What 'Doctor Strange' Taught Me About Chronic Illness


The other night, I was watching “Doctor Strange” with my husband. I found myself feeling so incredibly sad when he first awakes after his accident with the realization that he will never be a surgeon again. I could relate so deeply as Doctor Strange struggled to accept that his accident would leave him forever disabled, unable to return to his beloved career. His career was his identity and his passion, yet his accident would not only keep him from that but from so many other normal parts of his life. He was left confused and frustrated, struggling to return to normal and unable to accept that this was impossible.

Then, I had a realization. It was because of his accident that he ended up finding his destiny. Yes, he lost his original dream, but he never would have become a superhero if he had been able to remain a surgeon. It was because of his accident that he went in search of something, hoping just to get back to his old life. Instead he found something so much better, a new purpose, a new path in life.
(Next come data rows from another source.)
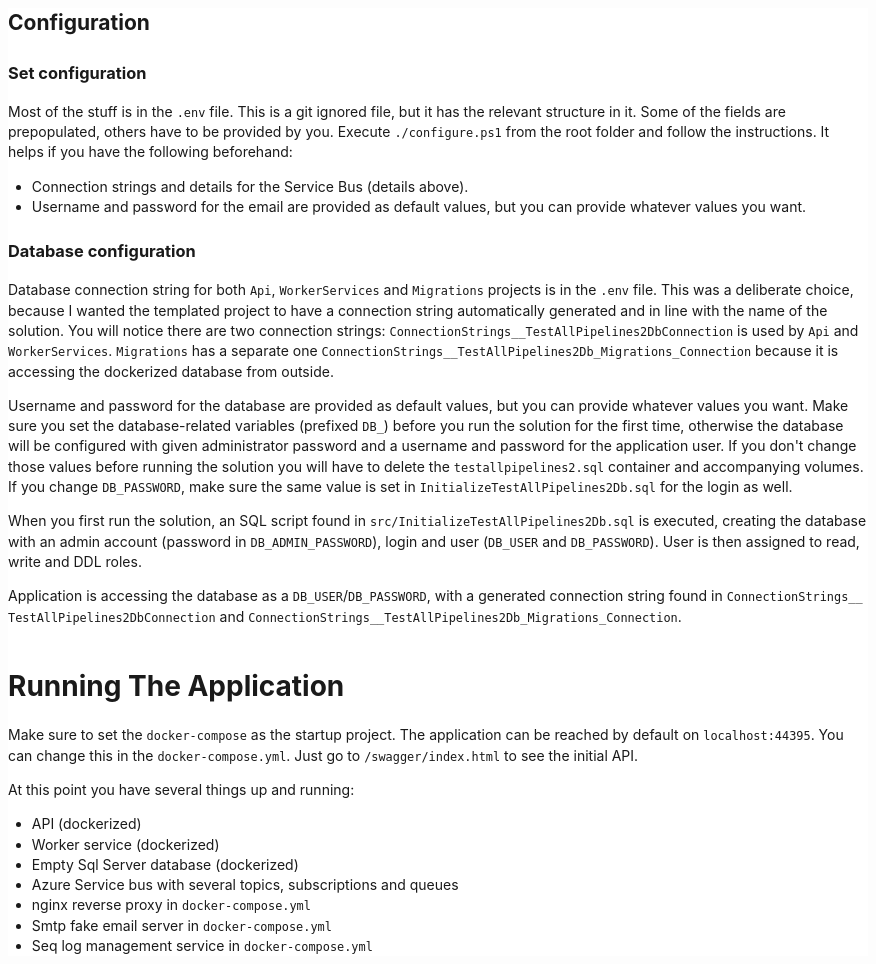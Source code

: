 ## Configuration

### Set configuration

Most of the stuff is in the `.env` file. This is a git ignored file, but it has the relevant structure in it. Some of the fields are prepopulated, others have to be provided by you. Execute `./configure.ps1` from the root folder and follow the instructions. It helps if you have the following beforehand:

- Connection strings and details for the Service Bus (details above).
- Username and password for the email are provided as default values, but you can provide whatever values you want.

### Database configuration

Database connection string for both `Api`, `WorkerServices` and `Migrations` projects is in the `.env` file. This was a deliberate choice, because I wanted the templated project to have a connection string automatically generated and in line with the name of the solution. You will notice there are two connection strings: `ConnectionStrings__TestAllPipelines2DbConnection` is used by `Api` and `WorkerServices`. `Migrations` has a separate one `ConnectionStrings__TestAllPipelines2Db_Migrations_Connection` because it is accessing the dockerized database from outside.

Username and password for the database are provided as default values, but you can provide whatever values you want.
Make sure you set the database-related variables (prefixed `DB_`) before you run the solution for the first time, otherwise the database will be configured with given administrator password and a username and password for the application user. If you don't change those values before running the solution you will have to delete the `testallpipelines2.sql` container and accompanying volumes. If you change `DB_PASSWORD`, make sure the same value is set in `InitializeTestAllPipelines2Db.sql` for the login as well.

When you first run the solution, an SQL script found in `src/InitializeTestAllPipelines2Db.sql` is executed, creating the database with an admin account (password in `DB_ADMIN_PASSWORD`), login and user (`DB_USER` and `DB_PASSWORD`). User is then assigned to read, write and DDL roles.

Application is accessing the database as a `DB_USER`/`DB_PASSWORD`, with a generated connection string found in `ConnectionStrings__TestAllPipelines2DbConnection` and `ConnectionStrings__TestAllPipelines2Db_Migrations_Connection`.

# Running The Application

Make sure to set the `docker-compose` as the startup project. The application can be reached by default on `localhost:44395`. You can change this in the `docker-compose.yml`. Just go to `/swagger/index.html` to see the initial API.

At this point you have several things up and running:

- API (dockerized)
- Worker service (dockerized)
- Empty Sql Server database (dockerized)
- Azure Service bus with several topics, subscriptions and queues
- nginx reverse proxy in `docker-compose.yml`
- Smtp fake email server in `docker-compose.yml`
- Seq log management service in `docker-compose.yml`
I realized, that much like Doctor Strange, I had struggled to accept my condition. Struggled to realize that my illness would forever change my life. Struggled to return to normal, unable to accept that everything happens for a reason. Sometimes it is those breaking points that cause us to change our paths. I may not become a superhero, but I believe my chronic illness has a purpose. Some days, I feel that being sick gives me a new appreciation for life. Other days, it shows me how wonderful the people around me are. But mostly, it has widened my perspective of the world.

Ultimately, I don’t know yet where my chronic illness will take me, but I know that every superhero has an origin story, and maybe this is just part of mine.